Learning and Development not being a multiple choice fill-in-the-blank process. The philosophy of developing the team to have a greater knowledge base and facilitating them to spot problems before they arise.
When working with an organization for an extended period, team members start to lose the ability to detect problems. Why?
These problems become part of the folkloric construct of the organization.
Here is an example of a manufacturing folkloric construct. New guy Joe, 1st day on the job says, “Hey, Frank this guards broken, who do I report that to?“
Frank is a 15 year veteran of the process, “Joe forget about it, that guard been broken since before I came. I was told by Sam who was here before me that he reported it to the old supervisor and that guy said to make it work we have no money. They never fix anything around here.“
Do you see what happened? The process has repeated for so long that the team members feel that they are a pest, or a trouble maker if they report safety violations.
How can learning and development solve this?
What is needed is a paradigm shift in how other view learning and development. Within work cultures, training is a 60-minute long power point and video that we sit in the dark watching. During the question and answer session, no one asks any questions, their brains lulled into a fog by watching a screen for 45 minutes.Then comes the standard signature stating you viewed the video.

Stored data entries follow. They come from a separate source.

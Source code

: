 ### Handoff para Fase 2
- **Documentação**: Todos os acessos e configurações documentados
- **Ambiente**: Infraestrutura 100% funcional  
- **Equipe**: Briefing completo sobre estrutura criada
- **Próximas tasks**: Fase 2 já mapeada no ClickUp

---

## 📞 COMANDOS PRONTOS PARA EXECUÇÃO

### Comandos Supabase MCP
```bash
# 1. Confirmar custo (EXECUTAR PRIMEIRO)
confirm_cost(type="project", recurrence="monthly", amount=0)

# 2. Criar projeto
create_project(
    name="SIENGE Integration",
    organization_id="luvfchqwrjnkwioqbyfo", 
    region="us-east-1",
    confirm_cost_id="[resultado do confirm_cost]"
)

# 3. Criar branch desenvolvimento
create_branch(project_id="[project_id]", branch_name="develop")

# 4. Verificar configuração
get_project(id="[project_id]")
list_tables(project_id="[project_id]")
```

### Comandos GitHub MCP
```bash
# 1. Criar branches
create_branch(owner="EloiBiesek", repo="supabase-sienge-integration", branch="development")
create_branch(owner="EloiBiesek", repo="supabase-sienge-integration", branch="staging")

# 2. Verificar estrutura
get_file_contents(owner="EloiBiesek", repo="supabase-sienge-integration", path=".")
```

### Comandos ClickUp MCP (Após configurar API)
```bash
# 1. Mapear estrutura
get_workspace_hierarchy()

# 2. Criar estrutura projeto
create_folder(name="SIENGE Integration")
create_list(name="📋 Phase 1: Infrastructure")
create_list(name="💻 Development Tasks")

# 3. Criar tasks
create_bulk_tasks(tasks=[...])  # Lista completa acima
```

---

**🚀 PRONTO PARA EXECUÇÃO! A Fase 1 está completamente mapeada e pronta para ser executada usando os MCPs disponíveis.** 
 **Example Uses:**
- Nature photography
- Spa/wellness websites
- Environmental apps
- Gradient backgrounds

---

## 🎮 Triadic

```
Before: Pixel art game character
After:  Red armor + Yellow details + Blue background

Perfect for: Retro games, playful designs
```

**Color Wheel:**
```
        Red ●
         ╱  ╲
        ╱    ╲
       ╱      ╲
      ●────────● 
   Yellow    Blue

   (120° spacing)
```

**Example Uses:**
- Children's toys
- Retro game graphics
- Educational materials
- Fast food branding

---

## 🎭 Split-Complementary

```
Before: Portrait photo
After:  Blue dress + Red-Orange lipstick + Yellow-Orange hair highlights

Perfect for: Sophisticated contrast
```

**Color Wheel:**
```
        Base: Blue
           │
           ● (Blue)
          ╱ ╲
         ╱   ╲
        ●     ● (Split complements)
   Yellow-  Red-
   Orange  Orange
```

An alternative would be calling the team together for a series of 30-60 minutes facilitated discussions. Where the team talks about problems they see and are aware of that need to have attention.
Breaking this folkloric construct of “Don’t ask, Don’t tell” is a struggle. The leaders need to, especially in the beginning, model the problem-solving behavior. After time the team will begin to see problems in a new light, ones that should be brought to the teams attention, and can be solved with teamwork.